◆ **The problem**
Go through the records and write each one out again exactly.

◆ **Material for this task**
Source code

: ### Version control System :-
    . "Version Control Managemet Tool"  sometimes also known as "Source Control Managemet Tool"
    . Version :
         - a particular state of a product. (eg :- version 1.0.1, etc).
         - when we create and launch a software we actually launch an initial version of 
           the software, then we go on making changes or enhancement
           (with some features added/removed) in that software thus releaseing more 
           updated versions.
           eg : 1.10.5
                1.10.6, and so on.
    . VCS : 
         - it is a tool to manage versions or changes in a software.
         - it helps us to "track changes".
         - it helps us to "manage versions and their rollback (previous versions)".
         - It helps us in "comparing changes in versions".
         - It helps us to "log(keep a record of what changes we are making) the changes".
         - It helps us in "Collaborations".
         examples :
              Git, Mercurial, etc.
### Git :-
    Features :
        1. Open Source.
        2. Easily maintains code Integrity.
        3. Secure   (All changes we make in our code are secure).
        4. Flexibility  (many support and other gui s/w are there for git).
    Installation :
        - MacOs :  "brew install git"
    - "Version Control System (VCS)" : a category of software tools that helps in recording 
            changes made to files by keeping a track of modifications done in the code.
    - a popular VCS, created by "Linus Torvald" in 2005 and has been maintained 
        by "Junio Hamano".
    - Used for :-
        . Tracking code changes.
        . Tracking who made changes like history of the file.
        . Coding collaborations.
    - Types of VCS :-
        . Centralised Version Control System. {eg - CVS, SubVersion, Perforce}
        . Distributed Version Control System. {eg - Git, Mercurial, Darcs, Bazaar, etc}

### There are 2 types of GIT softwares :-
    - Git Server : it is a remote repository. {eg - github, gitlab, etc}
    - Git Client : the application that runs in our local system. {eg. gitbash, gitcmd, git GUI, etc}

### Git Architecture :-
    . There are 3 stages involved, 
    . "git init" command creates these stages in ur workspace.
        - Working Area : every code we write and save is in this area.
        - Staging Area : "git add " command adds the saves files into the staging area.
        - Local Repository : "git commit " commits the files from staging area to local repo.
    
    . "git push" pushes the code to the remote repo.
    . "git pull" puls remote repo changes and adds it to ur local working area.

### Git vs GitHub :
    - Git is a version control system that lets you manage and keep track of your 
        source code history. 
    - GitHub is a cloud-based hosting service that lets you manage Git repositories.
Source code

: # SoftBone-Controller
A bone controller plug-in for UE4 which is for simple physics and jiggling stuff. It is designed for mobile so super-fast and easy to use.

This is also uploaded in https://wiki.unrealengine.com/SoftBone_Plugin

◆ **Answer area**
Source code

: ### Version control System :-
    . "Version Control Managemet Tool"  sometimes also known as "Source Control Managemet Tool"
    . Version :
         - a particular state of a product. (eg :- version 1.0.1, etc).
         - when we create and launch a software we actually launch an initial version of 
           the software, then we go on making changes or enhancement
           (with some features added/removed) in that software thus releaseing more 
           updated versions.
           eg : 1.10.5
                1.10.6, and so on.
    . VCS : 
         - it is a tool to manage versions or changes in a software.
         - it helps us to "track changes".
         - it helps us to "manage versions and their rollback (previous versions)".
         - It helps us in "comparing changes in versions".
         - It helps us to "log(keep a record of what changes we are making) the changes".
         - It helps us in "Collaborations".
         examples :
              Git, Mercurial, etc.
### Git :-
    Features :
        1. Open Source.
        2. Easily maintains code Integrity.
        3. Secure   (All changes we make in our code are secure).
        4. Flexibility  (many support and other gui s/w are there for git).
    Installation :
        - MacOs :  "brew install git"
    - "Version Control System (VCS)" : a category of software tools that helps in recording 
            changes made to files by keeping a track of modifications done in the code.
    - a popular VCS, created by "Linus Torvald" in 2005 and has been maintained 
        by "Junio Hamano".
    - Used for :-
        . Tracking code changes.
        . Tracking who made changes like history of the file.
        . Coding collaborations.
    - Types of VCS :-
        . Centralised Version Control System. {eg - CVS, SubVersion, Perforce}
        . Distributed Version Control System. {eg - Git, Mercurial, Darcs, Bazaar, etc}

### There are 2 types of GIT softwares :-
    - Git Server : it is a remote repository. {eg - github, gitlab, etc}
    - Git Client : the application that runs in our local system. {eg. gitbash, gitcmd, git GUI, etc}

### Git Architecture :-
    . There are 3 stages involved, 
    . "git init" command creates these stages in ur workspace.
        - Working Area : every code we write and save is in this area.
        - Staging Area : "git add " command adds the saves files into the staging area.
        - Local Repository : "git commit " commits the files from staging area to local repo.
    
    . "git push" pushes the code to the remote repo.
    . "git pull" puls remote repo changes and adds it to ur local working area.

### Git vs GitHub :
    - Git is a version control system that lets you manage and keep track of your 
        source code history. 
    - GitHub is a cloud-based hosting service that lets you manage Git repositories.
Source code

: # SoftBone-Controller
A bone controller plug-in for UE4 which is for simple physics and jiggling stuff. It is designed for mobile so super-fast and easy to use.

This is also uploaded in https://wiki.unrealengine.com/SoftBone_Plugin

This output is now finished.